Being a Leap year this is apparently the day for ladies to propose marriage to their beau, does that really happen? I think women have been proposing marriage on any day of the year for a long time. The young women I see around me are strong and independent and I don't think would wait on tradition in this way but I might be wrong.
They do still love the romance of a wedding day and do so in their own style.
Over the next week/ ten days there is a Mother's Day and also International Women's Day so all in all every reason to celebrate the women in our lives.
Somewhere recently I saw the line " wouldn't the world be better if it was run by grandmas" I can't remember where I saw it or who to attribute it to but it got me thinking.....
When I first started with wedding flowers I wondered and I suppose assumed because of the way my college course was, that winter wedding bouquets would have to be made from imported blooms. Now I find this to be far from the case. For December weddings this year I used Paperwhites, Viburnum and other foliages from my garden and Mistletoe from Shropshire. Then in February I have been able to buy Alstroemeria and Stocks from Cornwall, Tulips from Lincolnshire. Freesias are also available from Guernsey. Leaves are always available through the winter either in my cutting garden or from Cornwall. This year my own Narcissus have come into bloom a little early and I also have Hyacinths. I make white and green bouquets through the year but they seem particularly appropriate for a winter wedding.
December is still popular for weddings and sometimes Valentine's Day but January and February are usually my quiet months. A chance to draw breath before the wedding season really gets underway in earnest.
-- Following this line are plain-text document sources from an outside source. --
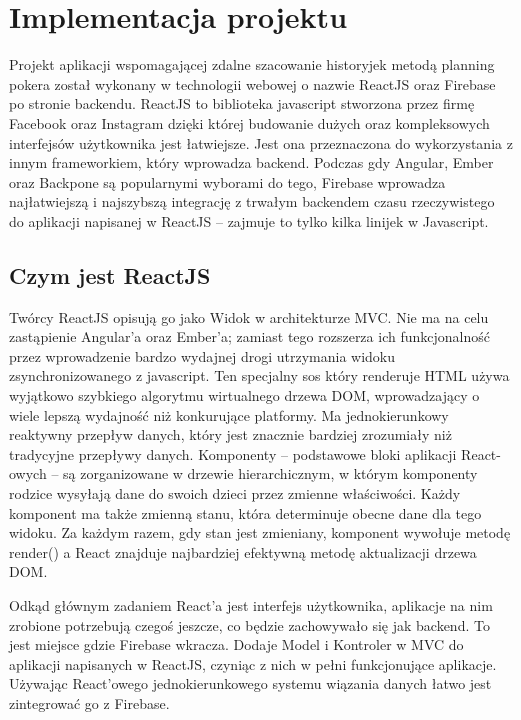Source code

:
\chapter{Implementacja projektu}

Projekt aplikacji wspomagającej zdalne szacowanie historyjek metodą planning pokera został wykonany w technologii webowej o nazwie ReactJS oraz Firebase po stronie backendu. ReactJS to biblioteka javascript stworzona przez firmę Facebook oraz Instagram dzięki której budowanie dużych oraz kompleksowych interfejsów użytkownika jest łatwiejsze. Jest ona przeznaczona do wykorzystania z innym frameworkiem, który wprowadza backend. Podczas gdy Angular, Ember oraz Backpone są popularnymi wyborami do tego, Firebase wprowadza najłatwiejszą i najszybszą integrację z trwałym backendem czasu rzeczywistego do aplikacji napisanej w ReactJS – zajmuje to tylko kilka linijek w Javascript. 

\section{Czym jest ReactJS}

Twórcy ReactJS opisują go jako Widok w architekturze MVC. Nie ma na celu zastąpienie Angular’a oraz Ember’a; zamiast tego rozszerza ich funkcjonalność przez wprowadzenie bardzo wydajnej drogi utrzymania widoku zsynchronizowanego z javascript. Ten specjalny sos który renderuje HTML używa wyjątkowo szybkiego algorytmu wirtualnego drzewa DOM, wprowadzający o wiele lepszą wydajność niż konkurujące platformy. Ma jednokierunkowy reaktywny przepływ danych, który jest znacznie bardziej zrozumiały niż tradycyjne przepływy danych. Komponenty – podstawowe bloki aplikacji React-owych – są zorganizowane w drzewie hierarchicznym, w którym komponenty rodzice wysyłają dane do swoich dzieci przez zmienne właściwości. Każdy komponent ma także zmienną stanu, która determinuje obecne dane dla tego widoku. Za każdym razem, gdy stan jest zmieniany, komponent wywołuje metodę render() a React znajduje najbardziej efektywną metodę aktualizacji drzewa DOM.

Odkąd głównym zadaniem React’a jest interfejs użytkownika, aplikacje na nim zrobione potrzebują czegoś jeszcze, co będzie zachowywało się jak backend. To jest miejsce gdzie Firebase wkracza. Dodaje Model i Kontroler w MVC do aplikacji napisanych w ReactJS, czyniąc z nich w pełni funkcjonujące aplikacje. Używając React’owego jednokierunkowego systemu wiązania danych łatwo jest zintegrować go z Firebase.\cite{www_react}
This week saw the first of the farmer's markets at Snape Maltings. I had Cornish Green Iris ( very unique and unusual looking) and Ranunculus, Scented Narcissi from The Scilly Isles, Lincolnshire Tulips, British grown Stocks and Alstroemeria and my own homegrown Hyacinths. The scent was fabulous and it got the new growing and selling season off to a great start. I have a supply of similar flowers coming for my Valentine's Day bouquets. One of my gorgeous customers did make me chuckle she passed my stall twice admiring everything then a third time at which point her husband arrived. She then very pointedly said " I have passed this stall and said how much I like it three times, when are you going to get the hint!" He bought her a lovely selection of flowers.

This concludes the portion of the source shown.